Haldon: That would be a possible conclusion. In the third case, the matter is even more complicated: in the Carolingian Empire, reports and archeological evidence point to environmental stress - extreme weather and short periods of abrupt climate change. The reports of famines are often, but not completely, consistent with this pattern. Long winters, heavy droughts, then endless downpours brought famine years and increased the death rate. But what about years when the data does not match? If one combines all factors and hints, then it shows: The Carolingian society already knew how to defy such dangers or mitigate them. But success also depended on political-social conditions, such as how well large landowners and state leaders made common cause.

SPIEGEL: Do your surveys show how well pre-modern societies coped with climate change overall?

Haldon: The most important result is that environmental factors alone can never explain social change. There are always interactions; we speak like ecologists of complex adaptive systems. In pre-modern societies, there was traditional knowledge of how to deal with natural hazards. Much of this may seem like superstition, and it did not work - for example, in Peru, before the Incas, certain temples were built in the midst of flood zones. But of course, this strengthened long-term social cohesion.

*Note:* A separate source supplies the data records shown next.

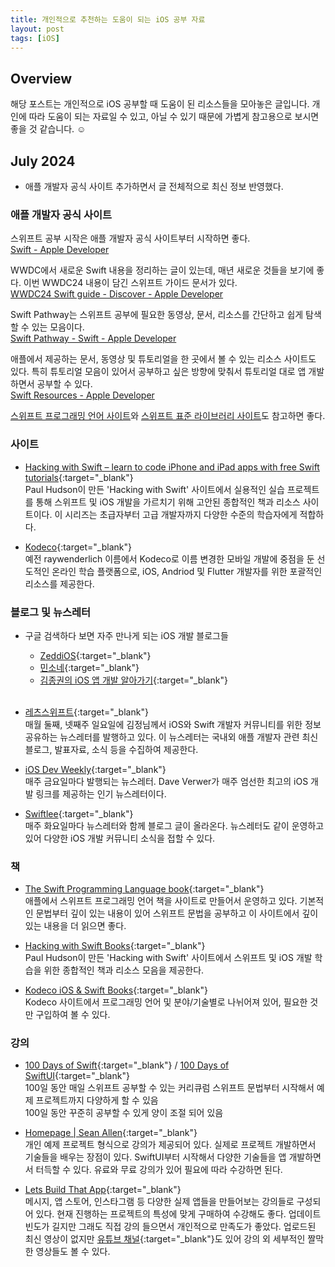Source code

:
 ```yaml
---
title: 개인적으로 추천하는 도움이 되는 iOS 공부 자료
layout: post
tags: [iOS]
---
```


## Overview
해당 포스트는 개인적으로 iOS 공부할 때 도움이 된 리소스들을 모아놓은 글입니다. 개인에 따라 도움이 되는 자료일 수 있고, 아닐 수 있기 때문에 가볍게 참고용으로 보시면 좋을 것 같습니다. ☺️
<br>

## July 2024
* 애플 개발자 공식 사이트 추가하면서 글 전체적으로 최신 정보 반영했다.

### 애플 개발자 공식 사이트
스위프트 공부 시작은 애플 개발자 공식 사이트부터 시작하면 좋다.<br>
[Swift - Apple Developer](https://developer.apple.com/swift/)


WWDC에서 새로운 Swift 내용을 정리하는 글이 있는데, 매년 새로운 것들을 보기에 좋다. 이번 WWDC24 내용이 담긴 스위프트 가이드 문서가 있다.<br>
[WWDC24 Swift guide - Discover - Apple Developer](https://developer.apple.com/news/?id=0ofaehl4)


Swift Pathway는 스위프트 공부에 필요한 동영상, 문서, 리소스를 간단하고 쉽게 탐색할 수 있는 모음이다.<br>
[Swift Pathway - Swift - Apple Developer](https://developer.apple.com/swift/pathway/)


애플에서 제공하는 문서, 동영상 및 튜토리얼을 한 곳에서 볼 수 있는 리소스 사이트도 있다. 특히 튜토리얼 모음이 있어서 공부하고 싶은 방향에 맞춰서 튜토리얼 대로 앱 개발하면서 공부할 수 있다.<br>
[Swift Resources - Apple Developer](https://developer.apple.com/swift/resources/)


[스위프트 프로그래밍 언어 사이트](https://docs.swift.org/swift-book/documentation/the-swift-programming-language/#language-guide)와 [스위프트 표준 라이브러리 사이트](https://developer.apple.com/documentation/swift/swift-standard-library/)도 참고하면 좋다.

### 사이트
- [Hacking with Swift – learn to code iPhone and iPad apps with free Swift tutorials](https://www.hackingwithswift.com){:target="_blank"}<br>
    Paul Hudson이 만든 'Hacking with Swift' 사이트에서 실용적인 실습 프로젝트를 통해 스위프트 및 iOS 개발을 가르치기 위해 고안된 종합적인 책과 리소스 사이트이다.
    이 시리즈는 초급자부터 고급 개발자까지 다양한 수준의 학습자에게 적합하다.

- [Kodeco](https://www.kodeco.com/){:target="_blank"}<br>
    예전 raywenderlich 이름에서 Kodeco로 이름 변경한 모바일 개발에 중점을 둔 선도적인 온라인 학습 플랫폼으로,
    iOS, Andriod 및 Flutter 개발자를 위한 포괄적인 리소스를 제공한다.

### 블로그 및 뉴스레터
- 구글 검색하다 보면 자주 만나게 되는 iOS 개발 블로그들
    - [ZeddiOS](https://zeddios.tistory.com/){:target="_blank"}
    - [민소네](https://minsone.github.io/){:target="_blank"}
    - [김종권의 iOS 앱 개발 알아가기](https://ios-development.tistory.com/){:target="_blank"}<br><br>

- [레츠스위프트](https://page.stibee.com/subscriptions/58654){:target="_blank"}<br>
    매월 둘째, 넷째주 일요일에 김정님께서 iOS와 Swift 개발자 커뮤니티를 위한 정보 공유하는 뉴스레터를 발행하고 있다.
    이 뉴스레터는 국내외 애플 개발자 관련 최신 블로그, 발표자료, 소식 등을 수집하여 제공한다.

- [iOS Dev Weekly](https://iosdevweekly.com/){:target="_blank"}<br>
    매주 금요일마다 발행되는 뉴스레터. Dave Verwer가 매주 엄선한 최고의 iOS 개발 링크를 제공하는 인기 뉴스레터이다.

- [Swiftlee](https://www.avanderlee.com/){:target="_blank"}<br>
    매주 화요일마다 뉴스레터와 함께 블로그 글이 올라온다. 뉴스레터도 같이 운영하고 있어 다양한 iOS 개발 커뮤니티 소식을 접할 수 있다.

### 책
- [The Swift Programming Language book](https://docs.swift.org/swift-book/documentation/the-swift-programming-language/){:target="_blank"}<br>
    애플에서 스위프트 프로그래밍 언어 책을 사이트로 만들어서 운영하고 있다.
    기본적인 문법부터 깊이 있는 내용이 있어 스위프트 문법을 공부하고 이 사이트에서 깊이 있는 내용을 더 읽으면 좋다.

- [Hacking with Swift Books](https://www.hackingwithswift.com/store){:target="_blank"}<br>
    Paul Hudson이 만든 'Hacking with Swift' 사이트에서 스위프트 및 iOS 개발 학습을 위한 종합적인 책과 리소스 모음을 제공한다.

- [Kodeco iOS & Swift Books](https://www.kodeco.com/ios/books){:target="_blank"}<br>
    Kodeco 사이트에서 프로그래밍 언어 및 분야/기술별로 나뉘어져 있어, 필요한 것만 구입하여 볼 수 있다.

### 강의
- [100 Days of Swift](https://www.hackingwithswift.com/100){:target="_blank"} / [100 Days of SwiftUI](https://www.hackingwithswift.com/100/swiftui){:target="_blank"}<br>
    100일 동안 매일 스위프트 공부할 수 있는 커리큐럼
    스위프트 문법부터 시작해서 예제 프로젝트까지 다양하게 할 수 있음   
    100일 동안 꾸준히 공부할 수 있게 양이 조절 되어 있음

- [Homepage | Sean Allen](https://seanallen.teachable.com/){:target="_blank"}<br>
    개인 예제 프로젝트 형식으로 강의가 제공되어 있다. 실제로 프로젝트 개발하면서 기술들을 배우는 장점이 있다.
    SwiftUI부터 시작해서 다양한 기술들을 앱 개발하면서 터득할 수 있다.
    유료와 무료 강의가 있어 필요에 따라 수강하면 된다.

- [Lets Build That App](https://www.letsbuildthatapp.com/){:target="_blank"}<br>
    메시지, 앱 스토어, 인스타그램 등 다양한 실제 앱들을 만들어보는 강의들로 구성되어 있다.
    현재 진행하는 프로젝트의 특성에 맞게 구매하여 수강해도 좋다.
    업데이트 빈도가 길지만 그래도 직접 강의 들으면서 개인적으로 만족도가 좋았다.
    업로드된 최신 영상이 없지만 [유튜브 채널](https://www.youtube.com/letsbuildthatapp){:target="_blank"}도 있어 강의 외 세부적인 짤막한 영상들도 볼 수 있다.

SPIEGEL: Were certain forms of government better equipped to tackle natural changes?

Haldon: The Eastern Roman Empire of the 7th century is one of the few cases in which a complex state was deliberately simplified. It is commonly said that internal strife, external attacks by "barbarians", climate change and epidemics threatened the empire until it stabilized thanks to a few wise rulers and historical coincidences. However, a closer look at environmental data and other sources shows that farmers responded to climate change by introducing new crops, the state responding to territorial and income losses by other taxation, reorganizing the military and even the elites. As a result, the citizens identified more than before with the state. The environmental threat has actually contributed to the continuation of the Byzantine state.

SPIEGEL: Did people ever think in pre-modern times that they could have triggered environmental changes themselves?

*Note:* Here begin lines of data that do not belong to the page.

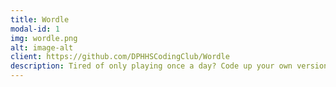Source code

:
 ```yaml
---
title: Wordle
modal-id: 1
img: wordle.png
alt: image-alt
client: https://github.com/DPHHSCodingClub/Wordle
description: Tired of only playing once a day? Code up your own version!
---
```

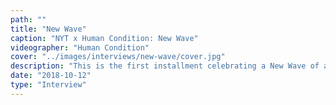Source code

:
 ```yaml
---
path: ""
title: "New Wave"
caption: "NYT x Human Condition: New Wave"
videographer: "Human Condition"
cover: "../images/interviews/new-wave/cover.jpg"
description: "This is the first installment celebrating a New Wave of artists in Seattle. These select individuals have been forging their own path in the creative scene molding the city into one that is inclusive and imaginative and constantly pushing us all to be better. Get familiar with those who are constantly inspiring. Welcome to the New Wave."
date: "2018-10-12"
type: "Interview"
---
```

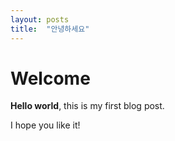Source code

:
 ```yaml
---
layout: posts
title:  "안녕하세요"
---
```


# Welcome

**Hello world**, this is my first blog post.

I hope you like it!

Haldon: There are hardly any hints. However, documents sometimes read complaints that the state or a landowner has ordered innovations that would have led to the lack of certain crops or - for example, dams - to poor water distribution. Each case is different, depending on the world of thought of the epoch, but economic-social feedback effects are as good as ever.

SPIEGEL: What can we learn from historical explanations for the present?

Haldon: Politicians have often misjudged the complexity of previous interactions between society and the environment. This then led to bad strategy and bad planning. The UN has announced sustainability goals, including for cities and societies. Insights from the past can certainly contribute to current discussions, even improving the assessment of risks. For example, a research group recently noted that Israel's north coast was hit by a massive tsunami in the 6th century. As the Israeli government learned, it has included appropriate scenarios in its contingency plans and has also begun to raise public awareness. Our team has specialists in risk and emergency planning - so there is a direct link between our historical research and its potential relevance for today and tomorrow.